I know he has had a unhappy childhood and hates confrontation...(but i also read on one of the forums- the cause does not matter, what matters is what people do now) I really don't know what to do--if i get a grip and get on with my own life (do the whole 180 thing) we just grow further apart (although when i actually leave and move out he does ask me to come home- but i can't do that every time i want a reaction)....if i let go of all my anger and be all chirpy and smiley i can do that for around 3 days but day 4 i am getting upset again that he has not done anything back- i have shown him sms messages where i have said 'i love you' / 'i miss you' first and he responds - but will never initiate it himself....financially i am also worried as all his money goes into his own bank acct (except for half of mortgage) we have no discussion about what we earn, what we save , what the future holds- its like we 2 separate people totally......im sorry if i sound like a moaning minny....it all just brings me back to why is he still here- i fully admit to him i don't want a divorce, i just want him to be bit more warmer and into us as a couple, even in run up to christmas we have no plans- i put the tree up myself, he doesn't want to go shopping for family or friends or anything festive...i am tempted to move out for a month or so--but i really don't want to scare him into anything just wanted him to be nicer


----------



## Ten_year_hubby (Jun 24, 2010)

Sammy100 said:


> I know he has had a unhappy childhood and hates confrontation...(but i also read on one of the forums- the cause does not matter, what matters is what people do now) I really don't know what to do


Webinar: The Anxious, Fearful, Emotionally Distant Spouse -- The Institute for Marital Healing


----------



## EleGirl (Dec 3, 2011)

Sammy100 said:


> Hey Trex- thanks for taking time to write such a long reply!! (i don't get notifications so didn't know there were replies here) a lot of what you say is sooo true!! but it is so hard to not be on the attack all the time as nothing gets through to him...we sleep in separate rooms as i walked out of marital bedroom after a row and now have been in separate rooms for 4mths! i maybe being silly woman but surely a bloke would wana sleep with this wife--when i bring it up he says you left in first place which is true but thats because we had been rowing- he makes no effort to sleep in same room-- yesterday he actually knocked on the door to say 'good night' how messed up is that- why doesn't he just leave! i can't leave as am too scared that i will regret it and he will meet someone else!!

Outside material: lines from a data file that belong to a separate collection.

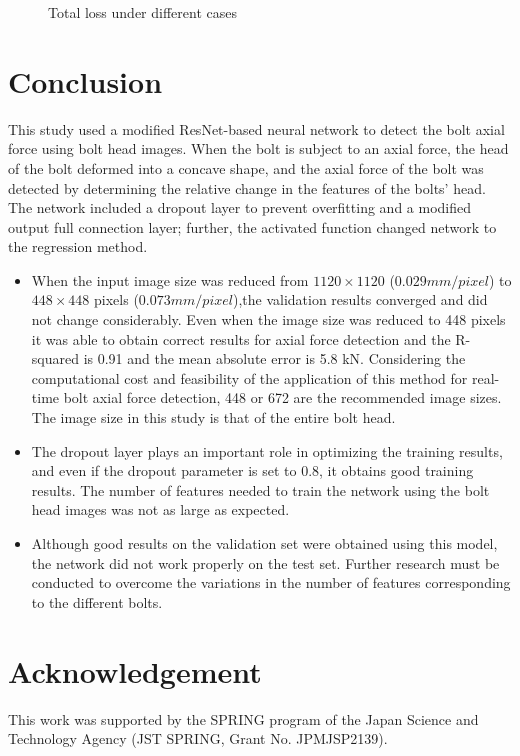 \documentclass{proc-a4}
\begin{document}
\begin{figure*}
    \centering
{}
    \caption{Total loss under different cases}
    \label{fig-trainloss}
\end{figure*}

\section{Conclusion}

This study used a modified ResNet-based neural network to detect the bolt axial force using bolt head images. When the bolt is subject to an axial force, the head of the bolt deformed into a concave shape, and the axial force of the bolt was detected by determining the relative change in the features of the bolts' head. The network included a dropout layer to prevent overfitting and a modified output full connection layer; further, the activated function changed network to the regression method. 
\begin{itemize}
\item When the input image size was reduced from $1120\times 1120$ ($0.029 mm/pixel$) to $448 \times 448$ pixels ($0.073 mm/pixel$),the validation results converged and did not change considerably. Even when the image size was reduced to 448 pixels it was able to obtain correct results for axial force detection and the R-squared is 0.91 and the mean absolute error is 5.8 kN. Considering the computational cost and feasibility of the application of this method for real-time bolt axial force detection, 448 or 672 are the recommended image sizes. The image size in this study is that of the entire bolt head.
\item The dropout layer plays an important role in optimizing the training results, and even if the dropout parameter is set to 0.8, it obtains good training results. The number of features needed to train the network using the bolt head images was not as large as expected.
\item Although good results on the validation set were obtained using this model, the network did not work properly on the test set. Further research must be conducted to overcome the variations in the number of features corresponding to the different bolts.
\end{itemize}


\section*{Acknowledgement}
This work was supported by the SPRING program of the Japan Science and Technology Agency (JST SPRING, Grant No. JPMJSP2139).

\normalsize{

}
\end{document}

You moved out of the marital bedroom and now you are upset because you does not come sleep in 'your' room with you?

You rejected him. You are the one who needs to take this rejection back by moving back into the marital bedroom.


----------



## EleGirl (Dec 3, 2011)

SadSamIAm said:


> If you walked out of the marital bedroom, then it is up to to go back. He shouldn't have to come to 'your' room.
> 
> I am a bit like your husband (and many men I believe) in that I don't talk much. My day to day work is quite boring (dealing with programmers/clients) and quite technical. When something happens at work, I sometimes think, I have to remember to tell my wife about this. It doesn't come naturally.
> 
> ...


How much time a week (in hours) do you and your wife spend doing things together, just the two of you (not sex)? I mean enjoyable things.


----------



## EleGirl (Dec 3, 2011)

Sammy,

You say that you do not want to do the 180 because you think it's game playing. It's not game playing. The idea is to completely change your behavior. To stop clawing for his attention and become a better person, more secure in yourself.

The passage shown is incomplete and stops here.